Supplied records:
☆ ☆ ☆ ☆

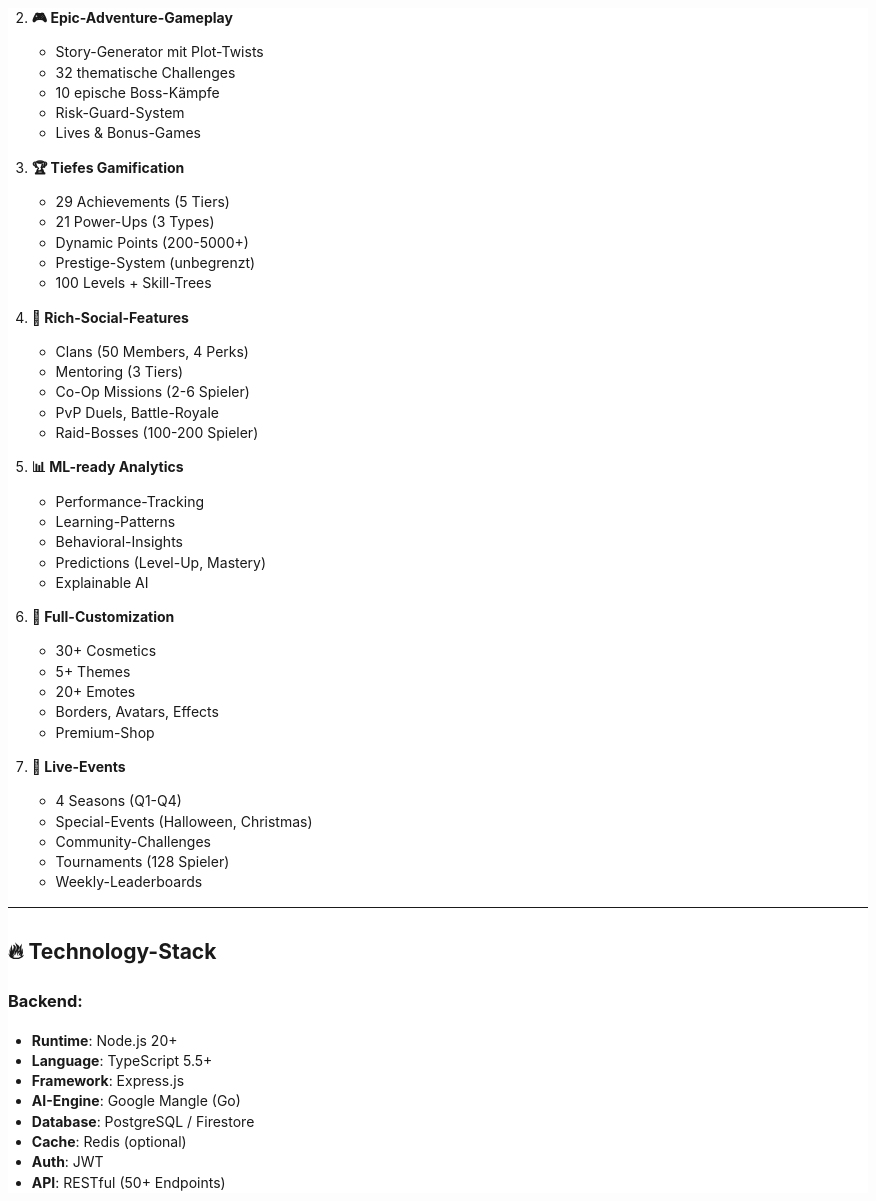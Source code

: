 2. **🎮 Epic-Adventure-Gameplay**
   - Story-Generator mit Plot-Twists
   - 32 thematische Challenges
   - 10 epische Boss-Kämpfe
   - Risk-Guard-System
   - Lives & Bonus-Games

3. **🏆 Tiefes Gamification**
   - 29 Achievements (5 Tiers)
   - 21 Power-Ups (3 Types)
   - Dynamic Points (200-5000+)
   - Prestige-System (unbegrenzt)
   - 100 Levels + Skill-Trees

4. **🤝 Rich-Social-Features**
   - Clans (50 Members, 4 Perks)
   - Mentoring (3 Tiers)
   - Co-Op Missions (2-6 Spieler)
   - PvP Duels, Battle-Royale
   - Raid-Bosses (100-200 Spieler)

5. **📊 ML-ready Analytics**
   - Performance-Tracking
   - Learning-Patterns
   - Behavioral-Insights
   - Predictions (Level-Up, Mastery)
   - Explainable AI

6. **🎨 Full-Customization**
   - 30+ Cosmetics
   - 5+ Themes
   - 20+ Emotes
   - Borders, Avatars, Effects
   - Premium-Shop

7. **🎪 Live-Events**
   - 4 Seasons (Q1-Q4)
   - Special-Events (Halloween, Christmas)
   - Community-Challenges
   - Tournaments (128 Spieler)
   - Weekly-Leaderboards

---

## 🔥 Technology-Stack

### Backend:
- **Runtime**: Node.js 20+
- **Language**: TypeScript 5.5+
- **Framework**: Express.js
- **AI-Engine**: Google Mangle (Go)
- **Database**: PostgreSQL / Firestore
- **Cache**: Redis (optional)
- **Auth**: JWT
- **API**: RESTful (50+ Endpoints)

☆ ☆ ☆ ☆

Exercise details: Leave the pictures out and please restate exactly the lines running from the start of the material through the one with "- Prestige-System (unbegrenzt)".

Solution to this problem:
Source code

: 2. **🎮 Epic-Adventure-Gameplay**
   - Story-Generator mit Plot-Twists
   - 32 thematische Challenges
   - 10 epische Boss-Kämpfe
   - Risk-Guard-System
   - Lives & Bonus-Games

3. **🏆 Tiefes Gamification**
   - 29 Achievements (5 Tiers)
   - 21 Power-Ups (3 Types)
   - Dynamic Points (200-5000+)
   - Prestige-System (unbegrenzt)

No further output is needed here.